Sadaf Roksana, a co-founder and executive director of Nagad Ltd., has been entrusted with the responsibility of leading her company’s transformative venture that will bring greater convenience to the lives of millions of Bangladeshis, reducing their reliance on traditional brick-and-mortar banks.

The MFS provider earlier applied to secure a digital bank licence following the central bank’s call for applications through its website. The Bangladesh Bank also formulated necessary guidelines to widen and accelerate financial inclusion, which will also create jobs for young IT workers.

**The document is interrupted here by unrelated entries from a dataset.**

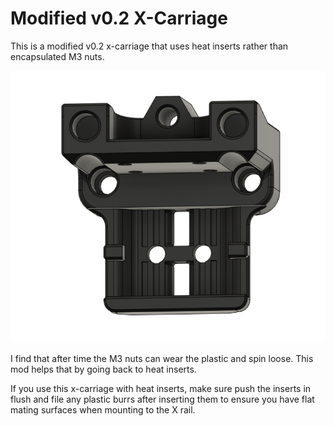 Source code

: # Modified v0.2 X-Carriage

This is a modified v0.2 x-carriage that uses heat inserts rather than encapsulated M3 nuts.

![](images/x-carriage-v0.2.png)

I find that after time the M3 nuts can wear the plastic and spin loose. This mod helps that by going back to heat inserts.

If you use this x-carriage with heat inserts, make sure push the inserts in flush and file any plastic burrs after inserting them to ensure you have flat mating surfaces when mounting to the X rail.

The world’s fastest mobile money carrier is going to venture into the digital banking era at a time when the financial landscape across the globe is fast evolving towards digitalisation, driven by technological advancements and changing consumer preferences.

Taking on the new assignment, Sadaf, a seasoned financial executive with a remarkable track record in the fintech industry, is poised to steer Nagad’s digital bank towards success. Once Nagad gets the digital bank licence, it will provide its consumers with innovative and convenient banking solutions.

“We are very excited that we are going to introduce digital banking services to the people of Bangladesh within a couple of months,” Sadaf said, adding, “This endeavour aligns perfectly with our vision of enhancing financial inclusion and ensuring easy access to all financial services also at affordable prices.”

Nagad is already well-equipped to launch a digital bank. It will start serving customers soon after getting the licence, Sadaf assured.

Under its digital banking platform, Nagad will introduce many new services, such as single-digit and collateral-free loans for small informal businesses and farmers who now are to take loans from moneylenders even at 40% interest rate per day, she pointed out.

“Thus, we will encourage them to come under financial inclusion, thus putting their money into the formal channel,” she expressed her optimism.

To assess one’s creditworthiness, Nagad has created an AI-based credit rating system that will analyse all transactions-related data available on public domains using one’s NID and mobile number, Sadaf Roksana added.

As Nagad goes ahead with its plans, all eyes will be on Sadaf Roksana and her team as they will embark on this exciting journey towards a more digitised and inclusive financial future for the country.